Saturday, October 30, 2010

Not Insane

Back in 1972, satirists the Firesign Theatre ran a presidential candidate named George Papoon whose slogan was "Not Insane." On Saturday satirists John Stewart and Steven Colbert filled the Mall in Washington with a rally to Restore Sanity. I'm not quite sure what that says about the march of American history, but Mary Elizabeth Williams at Salon had impressions of the day leading to some beautiful and hopeful words, some of which I will now steal:

"What this crazy, not entirely well-thought out, quasi-free-for-all was about, it turns out, was we, the people. The proud, generous, spirited, non-yelling and non-bullying real Americans who know that "If we amplify everything we hear nothing." Having 4Troops perform the national anthem and Tony Bennet belt out "America, the Beautiful" was not irony. Even Father Guido's rambling benediction that ended with a "Thank you, and we really mean it," was sincere. Because the ultimate metaphor for who we are, in the competent words of Stewart, is our nightmarishly daily, eminently Yankee commute. The NRA members and the Obama voters. The soccer moms and the immigrants. And somehow we all generally merge into one harmonious lane. It's true that as Stewart explained, "Sometimes the light at the end of the tunnel isn't the promised land. It's just New Jersey." But when we practice compassion and community, when we remember that the loudmouths are not a true picture of who we are, we can heal a nation, fly to the moon, and even get to work on time.

Was Saturday the beginning of a new dawn in the American character? Did it cure hysteria, paranoia and rampant jerkwaddery? Only time will tell, but don't hold your breath. .. But when Mavis Staples and the entire ensemble gathered for the finale to promise "I'll Take You There," it seemed, at least for a minute, something more. It was a message to the world that we are not the sum of our loudest, angriest parts. That most of our hearts, broken and aching and cynical and flawed though they often are, are in the right place. Oh, mercy. Mercy indeed. And though the rally may be over, the Peace Crazy Love Train is still at the station. The only question left is: Are you on board?"

Not that anybody noticed or cares but...

Bloomburg reported that:

Applications for U.S. unemployment benefits unexpectedly fell last week to the lowest level in three months, a signal the labor market may be starting to mend.

Initial jobless claims decreased by 21,000 to 434,000 in the week ended Oct. 23, the lowest since early July when fewer auto plants than normal closed for retooling, Labor Department figures showed today in Washington. The total number of people receiving unemployment insurance dropped to a two-year low, while those getting extended payments also fell.

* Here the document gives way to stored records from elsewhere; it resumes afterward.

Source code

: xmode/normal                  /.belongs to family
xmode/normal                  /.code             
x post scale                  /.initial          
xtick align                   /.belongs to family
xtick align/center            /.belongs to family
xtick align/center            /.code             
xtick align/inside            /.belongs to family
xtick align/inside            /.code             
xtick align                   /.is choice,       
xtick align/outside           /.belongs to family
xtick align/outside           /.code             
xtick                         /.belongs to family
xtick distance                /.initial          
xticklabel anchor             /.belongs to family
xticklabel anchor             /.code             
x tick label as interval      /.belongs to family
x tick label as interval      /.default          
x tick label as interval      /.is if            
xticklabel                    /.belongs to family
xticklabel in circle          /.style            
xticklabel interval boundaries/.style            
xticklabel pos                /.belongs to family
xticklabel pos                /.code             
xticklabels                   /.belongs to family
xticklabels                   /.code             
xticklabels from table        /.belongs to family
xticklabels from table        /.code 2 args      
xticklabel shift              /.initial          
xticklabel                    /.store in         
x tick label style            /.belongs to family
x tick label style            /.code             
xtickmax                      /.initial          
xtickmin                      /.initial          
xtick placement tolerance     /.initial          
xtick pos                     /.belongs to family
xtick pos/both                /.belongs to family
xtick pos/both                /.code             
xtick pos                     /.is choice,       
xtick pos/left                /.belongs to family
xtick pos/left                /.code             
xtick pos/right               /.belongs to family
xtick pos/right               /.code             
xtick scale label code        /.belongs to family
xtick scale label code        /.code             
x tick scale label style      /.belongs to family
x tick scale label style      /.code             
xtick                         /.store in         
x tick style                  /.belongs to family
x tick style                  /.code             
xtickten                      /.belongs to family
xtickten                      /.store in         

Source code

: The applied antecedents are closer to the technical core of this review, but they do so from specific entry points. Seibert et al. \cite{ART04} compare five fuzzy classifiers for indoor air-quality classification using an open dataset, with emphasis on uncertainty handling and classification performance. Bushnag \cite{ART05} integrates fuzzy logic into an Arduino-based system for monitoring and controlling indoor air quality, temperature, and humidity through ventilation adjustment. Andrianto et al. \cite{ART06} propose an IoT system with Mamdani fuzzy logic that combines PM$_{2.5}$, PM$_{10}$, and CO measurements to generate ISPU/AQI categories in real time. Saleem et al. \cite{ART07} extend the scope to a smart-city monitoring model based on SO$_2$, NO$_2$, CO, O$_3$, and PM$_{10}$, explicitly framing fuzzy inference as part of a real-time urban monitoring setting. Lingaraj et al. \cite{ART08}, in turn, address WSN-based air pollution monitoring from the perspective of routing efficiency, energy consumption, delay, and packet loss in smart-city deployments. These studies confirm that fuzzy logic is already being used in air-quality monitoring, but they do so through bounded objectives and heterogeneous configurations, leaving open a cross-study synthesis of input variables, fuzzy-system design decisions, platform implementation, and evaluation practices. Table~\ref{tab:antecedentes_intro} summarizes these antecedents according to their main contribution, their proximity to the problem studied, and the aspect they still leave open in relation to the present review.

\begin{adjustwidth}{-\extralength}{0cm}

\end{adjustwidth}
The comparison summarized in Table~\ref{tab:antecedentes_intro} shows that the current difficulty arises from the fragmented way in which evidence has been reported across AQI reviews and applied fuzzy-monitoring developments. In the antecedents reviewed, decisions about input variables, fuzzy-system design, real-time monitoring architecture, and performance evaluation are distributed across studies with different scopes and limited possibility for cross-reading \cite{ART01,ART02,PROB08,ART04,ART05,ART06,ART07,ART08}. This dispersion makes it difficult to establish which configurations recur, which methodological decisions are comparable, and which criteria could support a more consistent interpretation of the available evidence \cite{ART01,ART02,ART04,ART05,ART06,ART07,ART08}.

Consumer spending, which accounts for about 70 percent of the economy, is beginning to gain speed and may give companies reason to increase payrolls heading into the holiday shopping season. Ford Motor Co. is among companies planning to add staff as sales improve. "

But of course such realities can't possibly matter, or even be heard, when Bloomberg can also report:

The Obama administration cut taxes for middle-class Americans, expects to make a profit on the hundreds of billions of dollars spent to rescue Wall Street banks and has overseen an economy that has grown for the past five quarters.

Most voters don’t believe it.

A Bloomberg National Poll conducted Oct. 24-26 finds that by a two-to-one margin, likely voters in the Nov. 2 midterm elections think taxes have gone up, the economy has shrunk, and the billions lent to banks as part of the Troubled Asset Relief Program won’t be recovered

Friday, October 29, 2010

A Real Halloween Scare

This 14 minute portion of Keith Olbermann's Special Comment is nothing but a recitation of the on the record statements and activities of various Tea Party candidates for Congress and the Senate. If you want to be truly scared for Halloween, watch it.

Thursday, October 28, 2010

Emerson for the Day

"Democracy/Freedom has its root in the sacred truth that every man hath in him the divine Reason...though few men since the creation of the world live according to the dictates of Reason, yet all men are created capable of so doing. That is the equality and the only equality of all men."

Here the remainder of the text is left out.